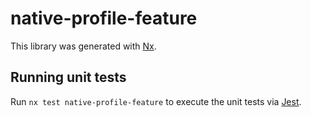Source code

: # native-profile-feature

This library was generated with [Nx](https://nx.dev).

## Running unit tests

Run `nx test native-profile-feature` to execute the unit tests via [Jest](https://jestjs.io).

» WHAT IS NEEDED
What is needed is an exact copy of the records above, with no pictures in it.

» YOUR RESPONSE
Source code

: # native-profile-feature

This library was generated with [Nx](https://nx.dev).

## Running unit tests

Run `nx test native-profile-feature` to execute the unit tests via [Jest](https://jestjs.io).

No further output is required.